• _Exercise directions_:
Copy each line of the data below with the word "OpenAI".

• _Extracted entries_:

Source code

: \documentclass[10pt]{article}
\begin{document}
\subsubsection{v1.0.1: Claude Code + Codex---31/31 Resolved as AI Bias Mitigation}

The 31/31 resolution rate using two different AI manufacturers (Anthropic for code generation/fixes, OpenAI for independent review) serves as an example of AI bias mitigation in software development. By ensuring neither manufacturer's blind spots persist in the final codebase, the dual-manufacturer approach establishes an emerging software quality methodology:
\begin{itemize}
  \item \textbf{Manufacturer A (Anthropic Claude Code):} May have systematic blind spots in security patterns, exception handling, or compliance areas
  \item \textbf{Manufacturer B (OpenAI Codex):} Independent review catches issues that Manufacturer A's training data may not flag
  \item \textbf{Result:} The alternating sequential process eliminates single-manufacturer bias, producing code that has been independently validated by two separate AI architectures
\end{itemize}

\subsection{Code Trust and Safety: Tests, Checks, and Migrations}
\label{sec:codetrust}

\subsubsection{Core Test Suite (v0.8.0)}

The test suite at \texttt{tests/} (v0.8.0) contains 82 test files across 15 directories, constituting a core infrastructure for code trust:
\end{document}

• _Task result_:
The 31/31 resolution rate using two different AI manufacturers (Anthropic for code generation/fixes, OpenAI for independent review) serves as an example of AI bias mitigation in software development. By ensuring neither manufacturer's blind spots persist in the final codebase, the dual-manufacturer approach establishes an emerging software quality methodology:
  \item \textbf{Manufacturer B (OpenAI Codex):} Independent review catches issues that Manufacturer A's training data may not flag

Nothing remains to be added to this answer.